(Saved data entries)

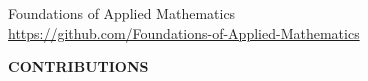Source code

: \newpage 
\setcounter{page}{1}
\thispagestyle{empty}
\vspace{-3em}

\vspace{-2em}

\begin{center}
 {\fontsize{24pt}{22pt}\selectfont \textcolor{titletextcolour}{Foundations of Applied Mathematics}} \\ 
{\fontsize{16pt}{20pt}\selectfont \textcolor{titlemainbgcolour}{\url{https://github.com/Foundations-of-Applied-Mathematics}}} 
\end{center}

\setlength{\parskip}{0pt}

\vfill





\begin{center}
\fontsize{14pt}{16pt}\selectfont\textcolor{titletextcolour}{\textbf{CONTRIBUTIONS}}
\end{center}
--
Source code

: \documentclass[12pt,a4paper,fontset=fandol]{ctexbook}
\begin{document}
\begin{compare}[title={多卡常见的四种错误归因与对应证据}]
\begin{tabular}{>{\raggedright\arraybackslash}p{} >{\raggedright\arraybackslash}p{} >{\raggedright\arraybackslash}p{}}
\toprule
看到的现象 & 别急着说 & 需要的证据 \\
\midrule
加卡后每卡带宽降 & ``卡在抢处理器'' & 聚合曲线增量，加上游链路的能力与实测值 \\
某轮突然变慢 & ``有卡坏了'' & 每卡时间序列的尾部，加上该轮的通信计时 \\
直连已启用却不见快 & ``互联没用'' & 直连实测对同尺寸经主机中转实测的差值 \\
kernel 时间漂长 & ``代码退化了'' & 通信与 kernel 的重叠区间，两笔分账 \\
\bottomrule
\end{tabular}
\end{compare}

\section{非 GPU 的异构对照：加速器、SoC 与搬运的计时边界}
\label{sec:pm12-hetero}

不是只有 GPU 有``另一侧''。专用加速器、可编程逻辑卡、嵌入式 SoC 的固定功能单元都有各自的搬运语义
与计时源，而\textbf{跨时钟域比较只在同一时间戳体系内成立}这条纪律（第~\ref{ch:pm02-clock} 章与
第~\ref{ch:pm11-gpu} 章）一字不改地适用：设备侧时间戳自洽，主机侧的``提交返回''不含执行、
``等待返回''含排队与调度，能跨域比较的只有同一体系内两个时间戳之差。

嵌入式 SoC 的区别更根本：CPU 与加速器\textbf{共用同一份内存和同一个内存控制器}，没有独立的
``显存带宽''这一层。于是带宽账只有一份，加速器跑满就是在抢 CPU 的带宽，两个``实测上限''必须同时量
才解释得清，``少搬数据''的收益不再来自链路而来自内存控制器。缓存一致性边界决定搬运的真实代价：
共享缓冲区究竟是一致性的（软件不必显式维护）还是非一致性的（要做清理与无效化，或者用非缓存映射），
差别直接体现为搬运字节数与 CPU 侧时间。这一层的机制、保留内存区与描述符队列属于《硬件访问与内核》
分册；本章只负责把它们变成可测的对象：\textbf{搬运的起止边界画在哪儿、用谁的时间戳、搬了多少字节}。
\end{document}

▶ TASK TO CARRY OUT
Show all lines from the records above where the word "tabular" occurs.

▶ SOLUTION TO THE EXERCISE
\begin{tabular}{>{\raggedright\arraybackslash}p{} >{\raggedright\arraybackslash}p{} >{\raggedright\arraybackslash}p{}}
\end{tabular}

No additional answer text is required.